> Task instructions
Starting at the first line of the listing below, repeat each line up to and including the one containing "## 👍 html5에서 추가된 입력 필드(Input Field)". Leave out pictures.

> Data listing
*** Begin section ***

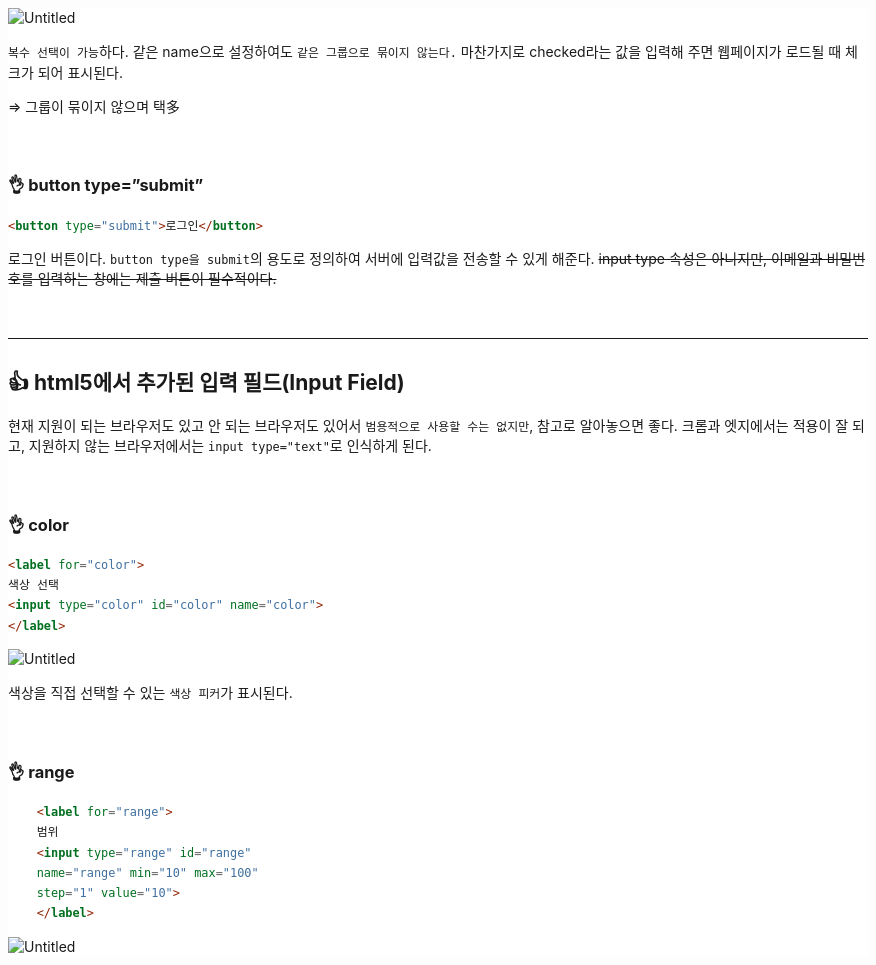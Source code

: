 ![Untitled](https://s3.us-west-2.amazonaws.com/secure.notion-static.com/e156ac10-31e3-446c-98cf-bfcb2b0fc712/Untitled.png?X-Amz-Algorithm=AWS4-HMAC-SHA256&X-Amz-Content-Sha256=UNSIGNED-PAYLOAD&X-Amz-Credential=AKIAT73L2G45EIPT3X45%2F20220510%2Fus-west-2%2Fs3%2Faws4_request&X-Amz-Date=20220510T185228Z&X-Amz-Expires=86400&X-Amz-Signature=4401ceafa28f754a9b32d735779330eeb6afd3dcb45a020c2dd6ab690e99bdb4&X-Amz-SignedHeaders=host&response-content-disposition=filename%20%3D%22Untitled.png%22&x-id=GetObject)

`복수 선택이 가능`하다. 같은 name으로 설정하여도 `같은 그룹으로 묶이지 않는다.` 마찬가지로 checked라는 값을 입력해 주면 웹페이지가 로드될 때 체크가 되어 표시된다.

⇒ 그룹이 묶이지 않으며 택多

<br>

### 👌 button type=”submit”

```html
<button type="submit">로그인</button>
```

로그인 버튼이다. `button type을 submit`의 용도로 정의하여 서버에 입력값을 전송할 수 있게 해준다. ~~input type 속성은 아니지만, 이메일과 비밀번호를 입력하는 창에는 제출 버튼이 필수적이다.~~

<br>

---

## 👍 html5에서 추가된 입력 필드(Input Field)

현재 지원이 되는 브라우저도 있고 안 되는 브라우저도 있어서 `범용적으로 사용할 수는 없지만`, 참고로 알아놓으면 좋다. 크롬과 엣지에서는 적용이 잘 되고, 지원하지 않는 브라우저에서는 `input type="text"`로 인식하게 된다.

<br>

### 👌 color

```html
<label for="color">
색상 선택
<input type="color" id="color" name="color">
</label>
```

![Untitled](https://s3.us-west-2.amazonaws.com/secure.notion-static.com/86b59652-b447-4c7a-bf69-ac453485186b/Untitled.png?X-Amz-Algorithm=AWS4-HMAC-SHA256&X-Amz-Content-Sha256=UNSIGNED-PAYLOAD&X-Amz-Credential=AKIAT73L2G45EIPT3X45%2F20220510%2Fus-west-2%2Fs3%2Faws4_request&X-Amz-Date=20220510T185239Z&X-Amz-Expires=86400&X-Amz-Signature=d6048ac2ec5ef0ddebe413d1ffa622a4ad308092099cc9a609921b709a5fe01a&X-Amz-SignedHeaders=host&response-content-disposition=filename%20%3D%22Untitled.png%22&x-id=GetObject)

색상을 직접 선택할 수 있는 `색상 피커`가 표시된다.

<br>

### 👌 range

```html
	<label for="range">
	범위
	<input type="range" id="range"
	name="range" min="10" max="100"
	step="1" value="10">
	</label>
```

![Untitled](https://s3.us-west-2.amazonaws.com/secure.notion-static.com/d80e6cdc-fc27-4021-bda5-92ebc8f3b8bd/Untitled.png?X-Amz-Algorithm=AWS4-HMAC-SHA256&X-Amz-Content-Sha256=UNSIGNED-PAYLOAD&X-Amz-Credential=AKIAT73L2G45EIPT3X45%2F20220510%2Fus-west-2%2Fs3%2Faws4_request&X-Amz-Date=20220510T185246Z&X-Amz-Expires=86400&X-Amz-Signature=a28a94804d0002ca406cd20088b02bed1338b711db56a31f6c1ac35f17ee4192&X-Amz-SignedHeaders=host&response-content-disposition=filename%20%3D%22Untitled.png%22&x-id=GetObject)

*** End section ***

> Answer for this exercise
Source code

: ![Untitled](https://s3.us-west-2.amazonaws.com/secure.notion-static.com/e156ac10-31e3-446c-98cf-bfcb2b0fc712/Untitled.png?X-Amz-Algorithm=AWS4-HMAC-SHA256&X-Amz-Content-Sha256=UNSIGNED-PAYLOAD&X-Amz-Credential=AKIAT73L2G45EIPT3X45%2F20220510%2Fus-west-2%2Fs3%2Faws4_request&X-Amz-Date=20220510T185228Z&X-Amz-Expires=86400&X-Amz-Signature=4401ceafa28f754a9b32d735779330eeb6afd3dcb45a020c2dd6ab690e99bdb4&X-Amz-SignedHeaders=host&response-content-disposition=filename%20%3D%22Untitled.png%22&x-id=GetObject)

`복수 선택이 가능`하다. 같은 name으로 설정하여도 `같은 그룹으로 묶이지 않는다.` 마찬가지로 checked라는 값을 입력해 주면 웹페이지가 로드될 때 체크가 되어 표시된다.

⇒ 그룹이 묶이지 않으며 택多

<br>

### 👌 button type=”submit”

```html
<button type="submit">로그인</button>
```

로그인 버튼이다. `button type을 submit`의 용도로 정의하여 서버에 입력값을 전송할 수 있게 해준다. ~~input type 속성은 아니지만, 이메일과 비밀번호를 입력하는 창에는 제출 버튼이 필수적이다.~~

<br>

---

## 👍 html5에서 추가된 입력 필드(Input Field)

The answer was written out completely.